Propostas de solução
A sequência didática será desenvolvida em quatro aulas. Na primeira, o professor iniciará uma conversa sobre como as pessoas apresentam diferentes versões de si mesmas em ambientes sociais e digitais. Em seguida, apresentará Fernando Pessoa e a heteronímia de forma breve e realizará a leitura compartilhada de “Autopsicografia”. Na segunda aula, os estudantes, em grupos, identificarão imagens, palavras e ideias relacionadas a identidade, representação e autoria, organizando-as em um mural físico ou digital. Na terceira aula, será realizada a leitura mediada de “Tabacaria”, com destaque para os sentimentos e conflitos do eu lírico. Um vídeo de performance poética ou uma gravação poderá ampliar a experiência, seguida de debate sobre sonhos, realidade, pertencimento e inquietação no mundo atual. Na quarta aula, os grupos criarão um pequeno heterônimo contemporâneo, com nome, perfil, características e um texto curto, poema ou áudio. Para estudantes com dificuldades de leitura, serão oferecidos trechos menores, leitura em pares, perguntas orientadoras e apoio do professor. Para os estudantes que desejarem maior desafio, será proposta a comparação entre as vozes poéticas e a produção de uma interpretação mais aprofundada.
Conclusão reflexiva
O desafio permitiu compreender que ensinar literatura não significa apenas transmitir informações sobre autores e períodos literários. É necessário criar situações em que o estudante dialogue com o texto, faça perguntas, construa interpretações e perceba que a obra literária continua produzindo sentidos em diferentes épocas. Fernando Pessoa mostra-se especialmente adequado para esse trabalho porque sua multiplicidade poética permite discutir identidade, máscaras, autoria e diferentes formas de perceber o mundo. O uso combinado de leitura, conversa, música, vídeo, produção autoral e recursos digitais torna a aprendizagem mais participativa e pode aproximar a literatura da realidade juvenil.
Referências
CANDIDO, Antonio. O direito à literatura. In: Vários escritos. 4. ed. Rio de Janeiro: Ouro sobre Azul, 2004.
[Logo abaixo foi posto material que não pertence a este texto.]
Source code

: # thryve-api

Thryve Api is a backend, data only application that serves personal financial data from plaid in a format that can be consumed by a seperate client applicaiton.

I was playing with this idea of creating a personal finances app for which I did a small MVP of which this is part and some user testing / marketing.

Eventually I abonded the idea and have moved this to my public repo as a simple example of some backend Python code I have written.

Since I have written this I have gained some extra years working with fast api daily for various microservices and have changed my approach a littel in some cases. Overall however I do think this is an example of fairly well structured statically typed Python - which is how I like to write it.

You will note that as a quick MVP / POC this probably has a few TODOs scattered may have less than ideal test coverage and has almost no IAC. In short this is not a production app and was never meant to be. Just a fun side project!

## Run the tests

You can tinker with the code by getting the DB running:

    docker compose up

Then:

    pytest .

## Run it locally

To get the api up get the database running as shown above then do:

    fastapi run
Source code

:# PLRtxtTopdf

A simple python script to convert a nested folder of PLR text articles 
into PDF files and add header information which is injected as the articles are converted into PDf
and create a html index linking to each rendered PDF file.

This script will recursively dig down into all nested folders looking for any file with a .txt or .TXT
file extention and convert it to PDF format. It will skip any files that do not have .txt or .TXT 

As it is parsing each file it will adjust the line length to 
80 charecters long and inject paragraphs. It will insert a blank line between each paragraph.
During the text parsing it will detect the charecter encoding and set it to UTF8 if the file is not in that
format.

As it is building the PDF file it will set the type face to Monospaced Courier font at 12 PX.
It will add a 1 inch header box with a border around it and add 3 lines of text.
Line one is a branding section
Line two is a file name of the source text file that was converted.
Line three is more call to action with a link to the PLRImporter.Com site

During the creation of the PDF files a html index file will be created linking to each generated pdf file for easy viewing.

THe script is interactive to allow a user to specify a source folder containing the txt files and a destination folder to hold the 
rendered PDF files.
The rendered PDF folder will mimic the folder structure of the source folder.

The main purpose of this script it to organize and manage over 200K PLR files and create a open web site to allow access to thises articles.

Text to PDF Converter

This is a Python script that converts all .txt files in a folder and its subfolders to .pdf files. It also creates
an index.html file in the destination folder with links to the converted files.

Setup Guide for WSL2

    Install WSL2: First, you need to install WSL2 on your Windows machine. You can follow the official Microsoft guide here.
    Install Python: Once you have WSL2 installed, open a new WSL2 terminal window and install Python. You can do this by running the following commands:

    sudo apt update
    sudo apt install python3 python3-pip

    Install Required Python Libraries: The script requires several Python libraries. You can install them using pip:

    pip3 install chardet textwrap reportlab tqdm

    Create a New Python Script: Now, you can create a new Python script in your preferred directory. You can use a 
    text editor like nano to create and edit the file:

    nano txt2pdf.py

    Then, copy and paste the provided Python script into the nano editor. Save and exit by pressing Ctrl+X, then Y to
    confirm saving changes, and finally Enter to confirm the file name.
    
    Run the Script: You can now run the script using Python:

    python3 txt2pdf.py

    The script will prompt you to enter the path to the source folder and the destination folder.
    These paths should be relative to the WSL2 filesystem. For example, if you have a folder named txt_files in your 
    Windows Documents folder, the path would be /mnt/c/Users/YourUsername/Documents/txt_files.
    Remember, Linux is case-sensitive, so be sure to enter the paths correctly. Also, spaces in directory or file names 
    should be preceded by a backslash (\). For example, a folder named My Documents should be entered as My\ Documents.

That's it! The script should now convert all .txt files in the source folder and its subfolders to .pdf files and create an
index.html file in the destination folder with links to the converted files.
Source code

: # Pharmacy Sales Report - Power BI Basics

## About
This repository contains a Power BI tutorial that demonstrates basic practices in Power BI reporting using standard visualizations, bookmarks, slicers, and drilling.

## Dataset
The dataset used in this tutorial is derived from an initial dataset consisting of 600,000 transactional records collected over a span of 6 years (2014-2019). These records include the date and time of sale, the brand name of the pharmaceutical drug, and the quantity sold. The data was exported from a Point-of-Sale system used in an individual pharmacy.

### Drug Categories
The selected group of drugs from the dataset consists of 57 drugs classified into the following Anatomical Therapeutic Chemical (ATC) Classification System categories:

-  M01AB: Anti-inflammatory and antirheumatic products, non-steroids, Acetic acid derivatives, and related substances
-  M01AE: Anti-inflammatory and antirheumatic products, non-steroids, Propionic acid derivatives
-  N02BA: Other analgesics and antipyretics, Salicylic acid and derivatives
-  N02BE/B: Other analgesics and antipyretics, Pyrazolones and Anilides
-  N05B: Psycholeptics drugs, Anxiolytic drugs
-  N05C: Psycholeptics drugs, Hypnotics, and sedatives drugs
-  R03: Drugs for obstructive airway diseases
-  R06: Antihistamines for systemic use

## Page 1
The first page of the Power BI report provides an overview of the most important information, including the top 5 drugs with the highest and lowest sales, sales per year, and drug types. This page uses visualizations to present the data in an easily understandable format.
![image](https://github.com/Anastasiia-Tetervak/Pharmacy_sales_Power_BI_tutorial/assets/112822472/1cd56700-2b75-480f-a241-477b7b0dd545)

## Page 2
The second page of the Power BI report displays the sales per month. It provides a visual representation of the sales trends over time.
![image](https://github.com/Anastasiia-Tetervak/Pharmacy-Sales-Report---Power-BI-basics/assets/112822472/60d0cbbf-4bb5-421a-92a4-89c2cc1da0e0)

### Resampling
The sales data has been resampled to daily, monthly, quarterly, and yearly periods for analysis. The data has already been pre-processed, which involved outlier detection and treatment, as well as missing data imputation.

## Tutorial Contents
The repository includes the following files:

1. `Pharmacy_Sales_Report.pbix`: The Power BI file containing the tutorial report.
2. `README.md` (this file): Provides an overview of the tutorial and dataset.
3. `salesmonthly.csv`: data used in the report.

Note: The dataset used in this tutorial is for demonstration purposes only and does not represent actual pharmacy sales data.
COSSON, Rildo. Letramento literário: teoria e prática. 2. ed. São Paulo: Contexto, 2014.
MACEDO, André Barbosa de; SALAZAR, Brenda. Pessoa e a heteronímia: proposta de sequência didática. Revista Desassossego, v. 13, n. 25, p. 257-278, 2021.
SILVA, Ivanda Maria Martins. Literatura em sala de aula: da teoria literária à prática escolar. In: Anais do Evento PG Letras 30 Anos. Recife: Programa de Pós-Graduação em Letras, p. 514-527.
CASA FERNANDO PESSOA. Fernando Pessoa. Disponível em: https://www.casafernandopessoa.pt/. Acesso em: 6 set. 2026.
Autoavaliação
Durante a elaboração da proposta, percebi que meu olhar sobre o ensino de literatura precisa considerar mais o estudante como leitor ativo. Também compreendi que recursos multimodais não devem ser usados apenas para tornar a aula mais atraente, mas para ampliar as possibilidades de leitura e interpretação. O estudo do desafio contribuiu para que eu pensasse em estratégias capazes de atender diferentes perfis de estudantes, mantendo o texto literário como centro do trabalho e relacionando-o com questões presentes na sociedade contemporânea.
Memorial Analítico: texto elaborado dentro do limite previsto pelo template (até 6.000 caracteres).